Balades sous un érable

Mardi, 2 mai

Je vis au bout d’un couloir semé de cellules aux portes ouvertes et ma fenêtre donne sur le parking des visiteurs, si désespérément vide les jours de semaine. Ma chambre est sans doute aussi grande que celle de la maternité ou je suis né. Je n’ai donc pas à me plaindre : je n‘ai rien perdu en quatre-vingt ans. Ma vie se traîne désormais entre trois salles : ma chambre, le réfectoire et la salle télé. Tout est ici incroyablement blanc et propre. C’est d’ailleurs ce qui a le plus frappé ma belle-fille. Elle l’a claironné au moins dix fois lors de notre première visite, sous l’œil gêné de mon fils : « En tout cas c’est propre ! ». Pour elle, rien n’est plus important. Cette résidence pour vieillards ressemble donc à ma belle-fille : elle est très propre et respire l’ennui.

Mes co-locataires ont entre soixante-quinze et cent-un ans. Ils sont plus ou moins touchés par la sénilité et un tri a dû être opéré. Le bâtiment est donc organisé en trois niveaux. Les premiers et deuxièmes étages accueillent les valides : c’est là que j’ai la chance de résider. Les « semi-valides » sont au troisième et les dépendants au dernier étage.
Il est surprenant de voir que la hauteur de l’étage est inversement proportionnelle au degré de mobilité des pensionnaires. La logique aurait voulu que ce soit l’inverse. Le pragmatisme l’a cependant emporté : les dépendants sont tout en haut afin de pas infliger le spectacle de leur déchéance aux visiteurs. Les valides sont en bas parce que plus présentables. La majorité des familles peut ainsi repartir en disant à l’ancêtre : « tu es bien ici ! »

J’avoue : je n’ai pas encore osé monter au quatrième. Je vois les visiteurs entrer dans l’ascenseur, visage fermé, lèvres closes. En quelques secondes, ils doivent être transportés dans un univers terrifiant où les attend l’image de leur propre vieillesse. Ils passent des minutes interminables avec un parent qui ne les reconnaît pas, recroquevillé au fond d’un lit ou d’un fauteuil. Ils disent quelques mots, inspectent rapidement la salle de bain, vérifient que les draps sont propres puis repartent après un rapide baiser sur une joue flasque. Ils sortent de l’ascenseur comme d’une longue apnée. Leur pas est rapide, ils ont déjà leur clef de voiture à la main. Peut-être se sentent-ils coupables. Pourquoi le seraient-ils ?

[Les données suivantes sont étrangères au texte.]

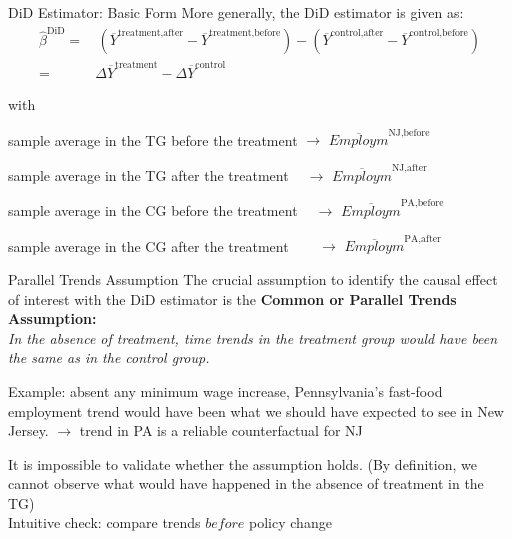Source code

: \documentclass[11pt, aspectratio = 169]{beamer}
\let\svdescription\description
\let\svenddescription\enddescription
\renewenvironment{description}{%
  \svdescription%
  \let\svitem\item%
  \renewcommand\item[1][]{\svitem[\textcolor{\descriptioncolor}{##1}]}%
  }{
  \svenddescription%
  }
\newcommand\descriptioncolor{teal}
\begin{document}
\begin{frame}{DiD Estimator: Basic Form}
More generally, the DiD estimator is given as:
\begin{align*}
  \widehat{\beta}^{\text{DiD}} =& \, (\overline{Y}^{\text{treatment,after}} - \overline{Y}^{\text{treatment,before}}) - (\overline{Y}^{\text{control,after}} - \overline{Y}^{\text{control,before}}) \\
  =& \Delta \overline{Y}^{\text{treatment}} - \Delta \overline{Y}^{\text{control}} 
\end{align*}

with
\begin{description}
\item[$\overline{Y}^{\text{treatment,before}}$] sample average in the TG before the treatment \color{gray} $\rightarrow$ $\overline{Employm}^{\text{NJ,before}}$
\item[$\overline{Y}^{\text{treatment,after}}$] \color{black} sample average in the TG after the treatment \color{gray}
$\: \: \: \: \rightarrow$ $\overline{Employm}^{\text{NJ,after}}$
\item[$\overline{Y}^{\text{control,before}}$] \color{black} sample average in the CG before the treatment \color{gray} $\: \: \: \:  \rightarrow$ $\overline{Employm}^{\text{PA,before}}$
\item[$\overline{Y}^{\text{control,after}}$] \color{black} sample average in the CG after the treatment \color{gray} $\: \: \: \: \: \: \: \: \rightarrow$ $ \overline{Employm}^{\text{PA,after}}$
\end{description}
\end{frame}


\begin{frame}{Parallel Trends Assumption}
The crucial assumption to identify the causal effect of interest with the DiD estimator is the \alert{\textbf{Common or Parallel Trends Assumption:}}
\\
\textit{In the absence of treatment, time trends in the treatment group would have been the same as in the control group.}

\pause

Example: absent any minimum wage increase, Pennsylvania's fast-food employment trend would have been what we should have expected to see in New Jersey. $\rightarrow$ trend in PA is a reliable counterfactual for NJ

\pause

It is impossible to validate whether the assumption holds. (By definition, we cannot observe what would have happened in the absence of treatment in the TG) \\
Intuitive check: compare trends $before$ policy change

\end{frame}
\end{document}
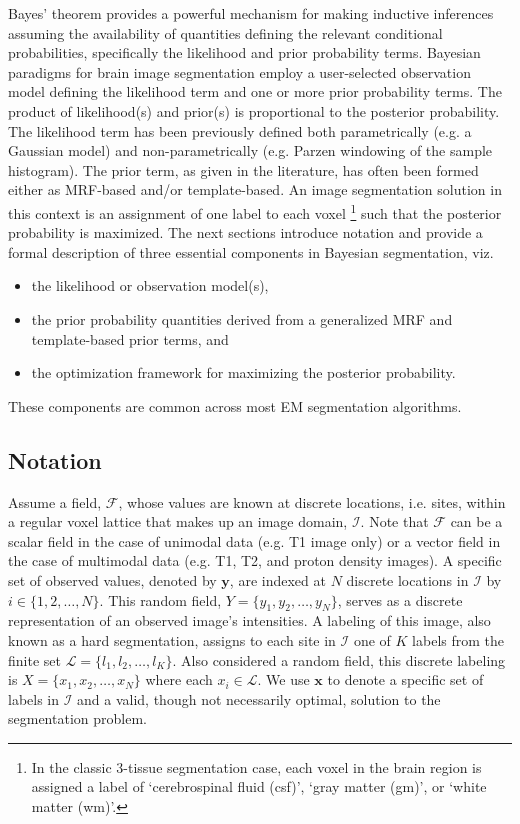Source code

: \documentclass[11pt,english]{article}
\begin{document}
Bayes' theorem provides a powerful mechanism for making inductive
inferences assuming the availability of quantities defining the
relevant conditional probabilities, specifically the likelihood and
prior probability terms.  Bayesian paradigms for brain image
segmentation employ a user-selected observation model defining the
likelihood term and one or more prior probability terms.  The product
of likelihood(s) and prior(s) is proportional to the posterior
probability.  The likelihood term has been previously defined both 
parametrically (e.g. a Gaussian model) and non-parametrically
(e.g. Parzen windowing of the sample histogram).  The prior term, as
given in the literature, has often been formed either as
MRF-based and/or template-based.  An image segmentation solution in this
context is an assignment of one label to each voxel%
\footnote{
In the classic 3-tissue segmentation case, each voxel in the brain region is assigned a label of `cerebrospinal fluid (csf)', `gray matter (gm)', or `white matter (wm)'. 
}
such that the posterior probability is maximized.  The next sections
introduce notation and provide a formal description of three essential
components in Bayesian segmentation, viz.
\begin{itemize}
  \item the likelihood or observation model(s),
  \item the prior probability quantities derived from a generalized
    MRF and template-based prior terms, and 
  \item the optimization framework for maximizing the posterior probability.
\end{itemize}
These components are common across most EM segmentation algorithms. 

\subsection{Notation}
Assume a field, $\mathcal{F}$, whose values are known at discrete
locations, i.e. sites, within a regular voxel lattice that makes up an
image domain, $\mathcal{I}$.  Note that $\mathcal{F}$ can be a scalar
field in the case of unimodal data (e.g. T1 image only) or a vector
field in the case of multimodal data (e.g. T1, T2, and proton density
images).  A specific set of observed values, denoted by $\mathbf{y}$,
are indexed at $N$ discrete locations in $\mathcal{I}$ by $i \in \{1,
2, \ldots, N\}$.  This random field, $Y = \{y_1, y_2, \ldots, y_N \}$,
serves as a discrete representation of an observed image's intensities.  A labeling
of this image, also known as a hard segmentation, assigns to each site
in $\mathcal{I}$ one of $K$ labels from the finite set $\mathcal{L} =
\{l_1, l_2, \ldots, l_K\}$.  Also considered a random field, this
discrete labeling is $X = \{x_1, x_2, \ldots, x_N\}$ where each
$x_i \in \mathcal{L}$.   We use $\mathbf{x}$ to denote a specific set of labels in
$\mathcal{I}$ and a valid, though not necessarily optimal, solution to the segmentation problem.
\end{document}

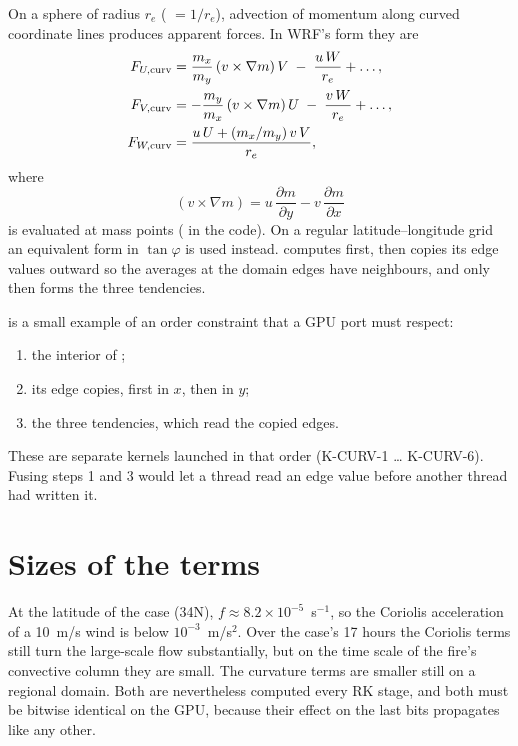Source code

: On a sphere of radius $r_e$ ( $= 1/r_e$), advection of momentum along curved coordinate lines produces
apparent forces. In WRF's form they are
\begin{align}
  F_{U,\mathrm{curv}} &= \frac{m_x}{m_y}\,(v\times\nabla m)\,V \;-\; \frac{u\,W}{r_e} + \dots, \notag\\
  F_{V,\mathrm{curv}} &= -\frac{m_y}{m_x}\,(v\times\nabla m)\,U \;-\; \frac{v\,W}{r_e} + \dots,\\
  F_{W,\mathrm{curv}} &= \frac{u\,U + (m_x/m_y)\,v\,V}{r_e}, \notag
\end{align}
where
\begin{equation}
  (v\times\nabla m) = u\,\frac{\partial m}{\partial y} - v\,\frac{\partial m}{\partial x}
\end{equation}
is evaluated at mass points ( in the code). On a regular latitude--longitude grid an equivalent form in
$\tan\varphi$ is used instead.  computes  first, then copies its edge values outward so the
averages at the domain edges have neighbours, and only then forms the three tendencies.

\begin{portnote}
 is a small example of an order constraint that a GPU port must respect:
\begin{enumerate}
  \item the interior of ;
  \item its edge copies, first in $x$, then in $y$;
  \item the three tendencies, which read the copied edges.
\end{enumerate}
These are separate kernels launched in that order (K-CURV-1 \dots{} K-CURV-6). Fusing steps 1 and 3 would let a thread
read an edge value before another thread had written it.
\end{portnote}

\section{Sizes of the terms}

At the latitude of the case (34\textdegree{}N), $f \approx 8.2\times10^{-5}$~s$^{-1}$, so the Coriolis acceleration of
a 10~m/s wind is below $10^{-3}$~m/s$^2$. Over the case's 17 hours the Coriolis terms still turn the large-scale flow
substantially, but on the time scale of the fire's convective column they are small. The curvature terms are smaller
still on a regional domain. Both are nevertheless computed every RK stage, and both must be bitwise identical on the
GPU, because their effect on the last bits propagates like any other.
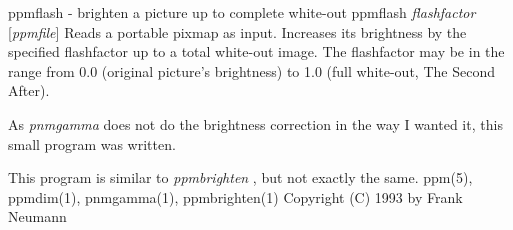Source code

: ppmflash - brighten a picture up to complete white-out
ppmflash 
{\it flashfactor}
{\rm [}{\it ppmfile}{\rm ]}
Reads a portable pixmap as input. Increases its brightness by
the specified flashfactor up to a total white-out image.
The flashfactor may be in the range from 0.0 (original picture's
brightness) to 1.0 (full white-out, The Second After).
\par
As
{\it pnmgamma}
does not do the brightness correction in the way I
wanted it, this small program was written.
\par
This program is similar to
{\it ppmbrighten}
, but not exactly the same.
ppm(5), ppmdim(1), pnmgamma(1), ppmbrighten(1)
Copyright (C) 1993 by Frank Neumann
%

%

\newpage
%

Les repas se prennent au rez-de-chaussée, sous un vertigineux plafond cathédrale où des moineaux viennent se perdre les premiers jours de printemps. Nous mangeons sur des tables longues et étroites, entre lesquelles trois matrones sans sourire servent et desservent avec un empressement déprimant. Elles ont hâte d’expédier cette corvée et le claquement de leurs talons accompagne le cliquetis des fourchettes.
L’après-midi s’étire lentement entre sieste, télévision et jeux de cartes. Moi, je ne joue pas et je me suis fait peu de copains dans mon nouveau pensionnat. Il y a peu d’hommes, ici : la vieillesse est un mot féminin.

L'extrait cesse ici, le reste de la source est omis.